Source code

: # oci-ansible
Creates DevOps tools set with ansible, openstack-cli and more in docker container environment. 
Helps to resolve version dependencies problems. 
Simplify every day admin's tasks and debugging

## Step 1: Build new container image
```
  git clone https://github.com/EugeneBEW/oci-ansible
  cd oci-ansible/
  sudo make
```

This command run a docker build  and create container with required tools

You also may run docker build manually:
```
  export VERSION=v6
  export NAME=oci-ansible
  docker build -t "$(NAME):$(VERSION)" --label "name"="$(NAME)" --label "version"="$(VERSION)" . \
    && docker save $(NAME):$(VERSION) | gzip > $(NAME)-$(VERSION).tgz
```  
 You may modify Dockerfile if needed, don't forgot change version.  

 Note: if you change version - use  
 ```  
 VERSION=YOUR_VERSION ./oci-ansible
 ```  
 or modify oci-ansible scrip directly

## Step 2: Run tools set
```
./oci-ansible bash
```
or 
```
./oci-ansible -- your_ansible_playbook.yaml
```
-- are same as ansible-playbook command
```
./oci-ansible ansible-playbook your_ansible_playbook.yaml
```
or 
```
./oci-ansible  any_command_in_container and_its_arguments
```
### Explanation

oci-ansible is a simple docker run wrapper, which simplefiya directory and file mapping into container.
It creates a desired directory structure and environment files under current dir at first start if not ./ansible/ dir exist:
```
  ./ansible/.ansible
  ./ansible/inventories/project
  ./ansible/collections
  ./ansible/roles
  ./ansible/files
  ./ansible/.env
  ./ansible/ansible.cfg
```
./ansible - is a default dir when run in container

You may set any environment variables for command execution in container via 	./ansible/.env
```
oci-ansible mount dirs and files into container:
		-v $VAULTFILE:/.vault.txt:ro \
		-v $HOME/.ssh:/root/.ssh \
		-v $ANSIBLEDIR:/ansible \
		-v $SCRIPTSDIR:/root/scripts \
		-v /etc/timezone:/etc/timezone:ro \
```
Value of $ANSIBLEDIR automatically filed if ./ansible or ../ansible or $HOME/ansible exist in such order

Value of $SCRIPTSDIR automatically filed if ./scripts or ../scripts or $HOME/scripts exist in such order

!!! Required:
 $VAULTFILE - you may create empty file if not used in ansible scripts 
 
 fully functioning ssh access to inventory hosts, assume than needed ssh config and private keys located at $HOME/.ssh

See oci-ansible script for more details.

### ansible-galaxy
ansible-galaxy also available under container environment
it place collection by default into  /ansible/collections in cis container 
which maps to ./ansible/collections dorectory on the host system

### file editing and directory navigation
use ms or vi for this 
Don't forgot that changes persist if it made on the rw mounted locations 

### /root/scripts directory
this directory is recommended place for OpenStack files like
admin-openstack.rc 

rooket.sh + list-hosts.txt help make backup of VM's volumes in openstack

TASK DETAILS: Go through the material above and set each line down verbatim.

EXERCISE ANSWER:
Source code

: # oci-ansible
Creates DevOps tools set with ansible, openstack-cli and more in docker container environment. 
Helps to resolve version dependencies problems. 
Simplify every day admin's tasks and debugging

## Step 1: Build new container image
```
  git clone https://github.com/EugeneBEW/oci-ansible
  cd oci-ansible/
  sudo make
```

This command run a docker build  and create container with required tools

You also may run docker build manually:
```
  export VERSION=v6
  export NAME=oci-ansible
  docker build -t "$(NAME):$(VERSION)" --label "name"="$(NAME)" --label "version"="$(VERSION)" . \
    && docker save $(NAME):$(VERSION) | gzip > $(NAME)-$(VERSION).tgz
```  
 You may modify Dockerfile if needed, don't forgot change version.  

 Note: if you change version - use  
 ```  
 VERSION=YOUR_VERSION ./oci-ansible
 ```  
 or modify oci-ansible scrip directly

## Step 2: Run tools set
```
./oci-ansible bash
```
or 
```
./oci-ansible -- your_ansible_playbook.yaml
```
-- are same as ansible-playbook command
```
./oci-ansible ansible-playbook your_ansible_playbook.yaml
```
or 
```
./oci-ansible  any_command_in_container and_its_arguments
```
### Explanation

oci-ansible is a simple docker run wrapper, which simplefiya directory and file mapping into container.
It creates a desired directory structure and environment files under current dir at first start if not ./ansible/ dir exist:
```
  ./ansible/.ansible
  ./ansible/inventories/project
  ./ansible/collections
  ./ansible/roles
  ./ansible/files
  ./ansible/.env
  ./ansible/ansible.cfg
```
./ansible - is a default dir when run in container

You may set any environment variables for command execution in container via 	./ansible/.env
```
oci-ansible mount dirs and files into container:
		-v $VAULTFILE:/.vault.txt:ro \
		-v $HOME/.ssh:/root/.ssh \
		-v $ANSIBLEDIR:/ansible \
		-v $SCRIPTSDIR:/root/scripts \
		-v /etc/timezone:/etc/timezone:ro \
```
Value of $ANSIBLEDIR automatically filed if ./ansible or ../ansible or $HOME/ansible exist in such order

Value of $SCRIPTSDIR automatically filed if ./scripts or ../scripts or $HOME/scripts exist in such order

!!! Required:
 $VAULTFILE - you may create empty file if not used in ansible scripts 
 
 fully functioning ssh access to inventory hosts, assume than needed ssh config and private keys located at $HOME/.ssh

See oci-ansible script for more details.

### ansible-galaxy
ansible-galaxy also available under container environment
it place collection by default into  /ansible/collections in cis container 
which maps to ./ansible/collections dorectory on the host system

### file editing and directory navigation
use ms or vi for this 
Don't forgot that changes persist if it made on the rw mounted locations 

### /root/scripts directory
this directory is recommended place for OpenStack files like
admin-openstack.rc 

rooket.sh + list-hosts.txt help make backup of VM's volumes in openstack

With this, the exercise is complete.